* Exercise goal: Below is a listing with pictures. Repeat exactly the lines starting at the one holding "Código otimizado utilizando" and going on through the one holding "Note that settings", and leave every picture out.
==========
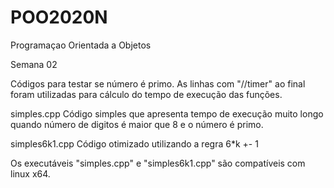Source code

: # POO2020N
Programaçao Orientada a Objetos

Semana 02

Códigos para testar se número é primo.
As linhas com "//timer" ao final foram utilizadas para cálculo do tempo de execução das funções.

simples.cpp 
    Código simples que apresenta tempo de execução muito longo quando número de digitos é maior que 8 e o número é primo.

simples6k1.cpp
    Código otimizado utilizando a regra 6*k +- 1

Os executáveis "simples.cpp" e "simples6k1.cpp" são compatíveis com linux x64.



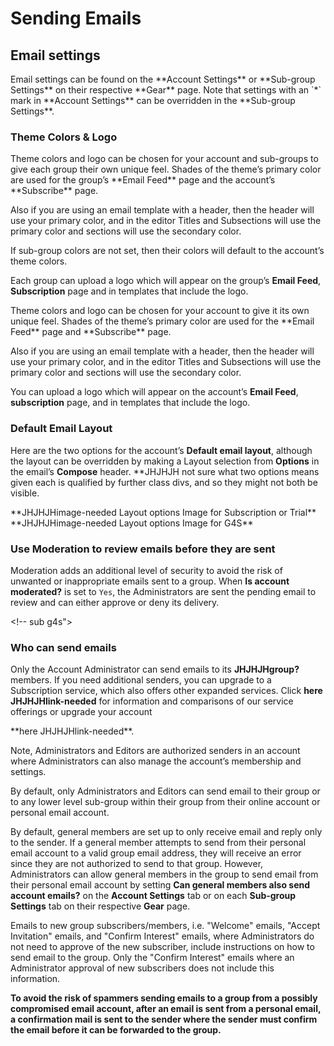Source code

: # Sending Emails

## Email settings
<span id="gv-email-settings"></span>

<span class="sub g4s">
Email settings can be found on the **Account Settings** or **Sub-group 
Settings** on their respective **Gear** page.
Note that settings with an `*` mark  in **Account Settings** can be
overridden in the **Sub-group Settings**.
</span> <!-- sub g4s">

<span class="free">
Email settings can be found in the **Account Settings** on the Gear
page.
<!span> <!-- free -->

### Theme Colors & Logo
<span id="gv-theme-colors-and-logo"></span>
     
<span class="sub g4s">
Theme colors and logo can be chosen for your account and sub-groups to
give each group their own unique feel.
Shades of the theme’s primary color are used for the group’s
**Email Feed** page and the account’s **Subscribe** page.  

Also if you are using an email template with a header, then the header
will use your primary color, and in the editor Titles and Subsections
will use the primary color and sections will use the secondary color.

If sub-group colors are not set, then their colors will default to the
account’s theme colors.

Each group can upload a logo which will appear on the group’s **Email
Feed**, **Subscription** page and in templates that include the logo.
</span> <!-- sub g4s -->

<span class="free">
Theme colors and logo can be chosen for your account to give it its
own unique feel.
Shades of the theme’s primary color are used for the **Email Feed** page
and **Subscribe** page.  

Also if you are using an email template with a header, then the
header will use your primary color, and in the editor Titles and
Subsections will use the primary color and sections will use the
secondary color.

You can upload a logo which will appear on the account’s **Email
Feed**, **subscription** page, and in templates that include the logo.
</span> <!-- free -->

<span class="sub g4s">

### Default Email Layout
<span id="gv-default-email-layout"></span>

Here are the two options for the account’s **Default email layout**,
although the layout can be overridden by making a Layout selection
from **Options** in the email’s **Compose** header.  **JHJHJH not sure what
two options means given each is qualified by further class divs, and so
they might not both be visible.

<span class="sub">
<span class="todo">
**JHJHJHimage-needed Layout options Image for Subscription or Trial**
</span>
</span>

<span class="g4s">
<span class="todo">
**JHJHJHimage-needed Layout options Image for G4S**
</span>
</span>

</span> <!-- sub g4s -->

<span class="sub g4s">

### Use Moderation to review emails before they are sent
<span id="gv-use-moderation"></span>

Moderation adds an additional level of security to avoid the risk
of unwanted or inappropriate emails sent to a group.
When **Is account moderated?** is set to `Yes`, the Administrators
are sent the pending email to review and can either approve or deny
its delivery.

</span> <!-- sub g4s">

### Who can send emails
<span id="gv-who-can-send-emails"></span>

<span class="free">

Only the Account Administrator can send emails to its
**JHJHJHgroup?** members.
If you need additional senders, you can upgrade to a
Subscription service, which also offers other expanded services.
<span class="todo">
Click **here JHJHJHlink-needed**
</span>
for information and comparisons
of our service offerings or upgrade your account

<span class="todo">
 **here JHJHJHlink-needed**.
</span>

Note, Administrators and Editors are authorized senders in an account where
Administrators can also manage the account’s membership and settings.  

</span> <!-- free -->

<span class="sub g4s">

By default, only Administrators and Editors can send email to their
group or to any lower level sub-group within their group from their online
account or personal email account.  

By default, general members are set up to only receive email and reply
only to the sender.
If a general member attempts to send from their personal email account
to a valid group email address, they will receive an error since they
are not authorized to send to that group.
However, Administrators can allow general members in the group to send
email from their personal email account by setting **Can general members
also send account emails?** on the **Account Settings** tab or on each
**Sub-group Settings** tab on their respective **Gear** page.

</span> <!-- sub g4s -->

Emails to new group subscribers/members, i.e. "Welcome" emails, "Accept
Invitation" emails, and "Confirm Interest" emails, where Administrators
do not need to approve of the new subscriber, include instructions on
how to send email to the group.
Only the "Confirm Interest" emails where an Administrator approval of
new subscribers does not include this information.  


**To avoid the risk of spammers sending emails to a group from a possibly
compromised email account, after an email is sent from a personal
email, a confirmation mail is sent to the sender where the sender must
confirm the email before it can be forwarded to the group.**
==========
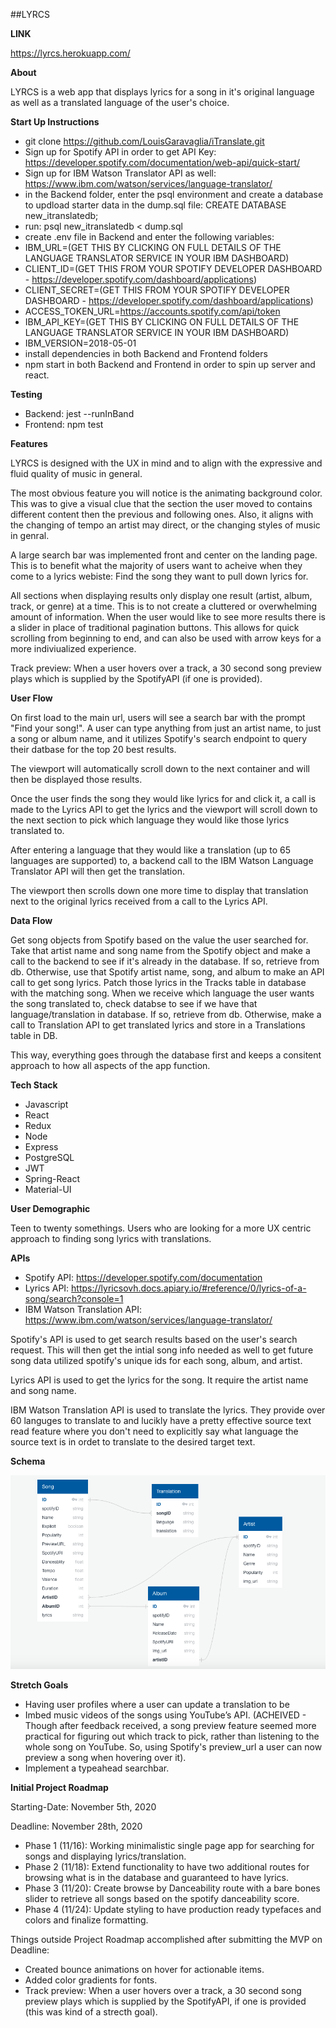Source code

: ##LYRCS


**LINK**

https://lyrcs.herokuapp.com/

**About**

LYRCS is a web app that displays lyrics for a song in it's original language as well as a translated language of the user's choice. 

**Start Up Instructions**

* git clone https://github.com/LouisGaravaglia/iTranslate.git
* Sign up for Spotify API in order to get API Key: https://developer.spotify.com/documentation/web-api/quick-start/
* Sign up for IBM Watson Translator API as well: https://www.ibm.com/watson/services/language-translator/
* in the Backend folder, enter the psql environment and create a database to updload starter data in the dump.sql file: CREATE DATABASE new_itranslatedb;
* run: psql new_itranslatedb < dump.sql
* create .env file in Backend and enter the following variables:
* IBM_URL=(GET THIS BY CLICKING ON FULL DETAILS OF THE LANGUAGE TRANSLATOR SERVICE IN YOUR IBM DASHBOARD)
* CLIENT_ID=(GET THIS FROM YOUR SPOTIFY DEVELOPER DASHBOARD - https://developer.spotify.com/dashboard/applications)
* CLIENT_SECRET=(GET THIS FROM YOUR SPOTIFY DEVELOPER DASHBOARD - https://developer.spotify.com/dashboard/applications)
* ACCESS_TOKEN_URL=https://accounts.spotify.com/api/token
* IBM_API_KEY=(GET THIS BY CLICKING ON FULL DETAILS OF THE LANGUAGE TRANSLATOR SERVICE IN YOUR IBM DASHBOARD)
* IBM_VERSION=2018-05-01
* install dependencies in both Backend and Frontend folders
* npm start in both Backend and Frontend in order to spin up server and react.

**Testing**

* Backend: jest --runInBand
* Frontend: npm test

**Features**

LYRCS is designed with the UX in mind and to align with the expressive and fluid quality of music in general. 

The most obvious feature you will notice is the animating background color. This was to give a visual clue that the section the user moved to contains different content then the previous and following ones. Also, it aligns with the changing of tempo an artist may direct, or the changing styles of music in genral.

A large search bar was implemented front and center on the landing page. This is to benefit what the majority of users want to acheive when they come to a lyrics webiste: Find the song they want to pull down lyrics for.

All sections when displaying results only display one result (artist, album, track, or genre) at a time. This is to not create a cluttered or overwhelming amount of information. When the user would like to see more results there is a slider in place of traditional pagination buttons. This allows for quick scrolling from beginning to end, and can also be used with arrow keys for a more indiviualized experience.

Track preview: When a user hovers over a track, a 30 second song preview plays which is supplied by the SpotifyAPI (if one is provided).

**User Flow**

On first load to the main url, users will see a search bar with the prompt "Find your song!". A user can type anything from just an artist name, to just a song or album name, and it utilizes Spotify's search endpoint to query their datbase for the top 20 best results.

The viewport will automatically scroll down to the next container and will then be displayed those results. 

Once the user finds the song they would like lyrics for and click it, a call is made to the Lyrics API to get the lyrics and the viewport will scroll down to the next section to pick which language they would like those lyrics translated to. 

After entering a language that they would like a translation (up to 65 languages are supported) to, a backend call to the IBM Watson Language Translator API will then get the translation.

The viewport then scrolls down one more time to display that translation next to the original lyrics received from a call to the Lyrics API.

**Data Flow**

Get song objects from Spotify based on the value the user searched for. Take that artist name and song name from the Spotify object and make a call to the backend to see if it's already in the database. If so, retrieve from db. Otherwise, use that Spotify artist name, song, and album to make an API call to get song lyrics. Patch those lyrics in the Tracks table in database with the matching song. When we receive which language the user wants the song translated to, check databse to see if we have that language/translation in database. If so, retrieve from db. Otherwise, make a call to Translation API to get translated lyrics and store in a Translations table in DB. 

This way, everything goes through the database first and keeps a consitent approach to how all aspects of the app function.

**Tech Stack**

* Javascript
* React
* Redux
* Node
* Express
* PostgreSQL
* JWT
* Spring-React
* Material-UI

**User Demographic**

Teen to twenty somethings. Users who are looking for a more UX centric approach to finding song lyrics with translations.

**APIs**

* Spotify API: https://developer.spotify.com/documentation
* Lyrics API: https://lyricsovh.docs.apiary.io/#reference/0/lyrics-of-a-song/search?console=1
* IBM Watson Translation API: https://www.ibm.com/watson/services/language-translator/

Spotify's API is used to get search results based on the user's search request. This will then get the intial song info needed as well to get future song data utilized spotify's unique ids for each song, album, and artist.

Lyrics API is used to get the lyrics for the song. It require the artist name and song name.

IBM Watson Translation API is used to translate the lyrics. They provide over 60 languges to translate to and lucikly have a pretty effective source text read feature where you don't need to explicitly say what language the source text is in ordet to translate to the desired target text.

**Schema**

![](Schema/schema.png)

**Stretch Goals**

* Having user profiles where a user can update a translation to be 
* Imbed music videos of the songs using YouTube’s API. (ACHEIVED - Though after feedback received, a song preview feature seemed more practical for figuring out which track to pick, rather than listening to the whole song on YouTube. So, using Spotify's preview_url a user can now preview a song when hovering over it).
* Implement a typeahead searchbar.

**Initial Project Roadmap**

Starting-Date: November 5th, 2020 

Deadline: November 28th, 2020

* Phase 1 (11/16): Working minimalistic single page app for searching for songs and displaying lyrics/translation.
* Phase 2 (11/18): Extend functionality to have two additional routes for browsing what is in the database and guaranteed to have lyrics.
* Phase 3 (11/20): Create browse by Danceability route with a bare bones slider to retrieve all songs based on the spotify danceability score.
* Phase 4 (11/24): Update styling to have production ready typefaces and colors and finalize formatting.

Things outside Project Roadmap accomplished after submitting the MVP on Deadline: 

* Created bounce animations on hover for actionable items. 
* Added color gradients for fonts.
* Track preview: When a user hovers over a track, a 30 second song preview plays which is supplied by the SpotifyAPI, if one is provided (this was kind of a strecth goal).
==========
* Task response:
    Código otimizado utilizando a regra 6*k +- 1

Os executáveis "simples.cpp" e "simples6k1.cpp" são compatíveis com linux x64.



Source code

: # Sending Emails

## Email settings
<span id="gv-email-settings"></span>

<span class="sub g4s">
Email settings can be found on the **Account Settings** or **Sub-group 
Settings** on their respective **Gear** page.
Note that settings with an `*` mark  in **Account Settings** can be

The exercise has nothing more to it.